—Quand tu pourras, quand tu voudras.
S'il s'était sauvé pour éviter une scène, il était peu disposé à en subir une à son retour.
Bien que ce fût l'heure du dîner, il ne trouva ni lumière allumée ni couvert mis dans la salle à manger; il sonna Louise, elle ne répondit pas; que signifiait ce silence? Hortense serait-elle sortie pour dîner dehors, et Louise, se voyant libre, en aurait-elle profité pour aller se promener?
S'il en était ainsi, il allait bien vite retourner chez Madeleine et dîner avec elle.
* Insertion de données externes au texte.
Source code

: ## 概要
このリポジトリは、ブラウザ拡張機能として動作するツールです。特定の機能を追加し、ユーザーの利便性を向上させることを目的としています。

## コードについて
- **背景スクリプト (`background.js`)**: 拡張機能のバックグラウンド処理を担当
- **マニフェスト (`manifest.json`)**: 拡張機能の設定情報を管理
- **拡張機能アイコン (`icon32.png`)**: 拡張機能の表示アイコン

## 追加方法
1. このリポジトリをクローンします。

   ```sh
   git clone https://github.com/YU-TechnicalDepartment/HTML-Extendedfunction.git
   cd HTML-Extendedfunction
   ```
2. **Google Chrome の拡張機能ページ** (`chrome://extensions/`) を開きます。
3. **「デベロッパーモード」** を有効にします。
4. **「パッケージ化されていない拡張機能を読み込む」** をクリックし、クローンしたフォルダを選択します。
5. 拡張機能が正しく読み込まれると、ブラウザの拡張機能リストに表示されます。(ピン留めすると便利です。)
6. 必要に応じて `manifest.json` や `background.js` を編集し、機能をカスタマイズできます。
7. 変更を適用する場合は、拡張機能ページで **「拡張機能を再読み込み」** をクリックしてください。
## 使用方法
De la salle à manger il passa dans le salon, il n'y trouva personne; dans la chambre, elle était vide. Il crut entendre un bruit dans le cabinet de toilette, comme un soupir plaintif. Au moment où il se dirigeait de ce côté, son flambeau à la main, une odeur douceâtre et vireuse le frappa. Il entra vivement. Dans l'ombre, sur un divan, il aperçut Hortense couchée tout de son long. Il s'approcha d'elle. Elle ne bougea pas. Ses yeux étaient clos, sa face était décolorée, une légère écume moussait au coins de ses lèvres. Il la prit et la releva, elle fit entendre un faible soupir et retomba sur le coussin. Il regarda autour de lui. Sur la table où il avait posé son flambeau se trouvait une fiole noire entourée d'étiquettes rouge et blanche. Il la prit, elle était vide: sur l'étiquette blanche, il lut: Laudanum de Sydenham. Il revint à Hortense et, la prenant dans ses bras brusquement, il la mit debout sur ses pieds.
Ce n'était pas la première fois qu'elle s'empoisonnait, c'était la seconde. À leur retour d'Amérique, au moment où il était question d'adresser des sommations à M. et madame Haupois et où il se refusait à cette mesure, elle avait déjà vidé une fiole de laudanum; il l'avait soignée et secourue en perdant la tête, ne sachant trop ce qu'il faisait, la pressant dans ses bras, l'entourant de caresses, de tendresse, la couvrant de baisers, se jetant à ses genoux, lui disant de douces paroles, et il l'avait sauvée; peu d'instants après lui avoir dit qu'il ferait faire ces sommations, elle avait ouvert les yeux.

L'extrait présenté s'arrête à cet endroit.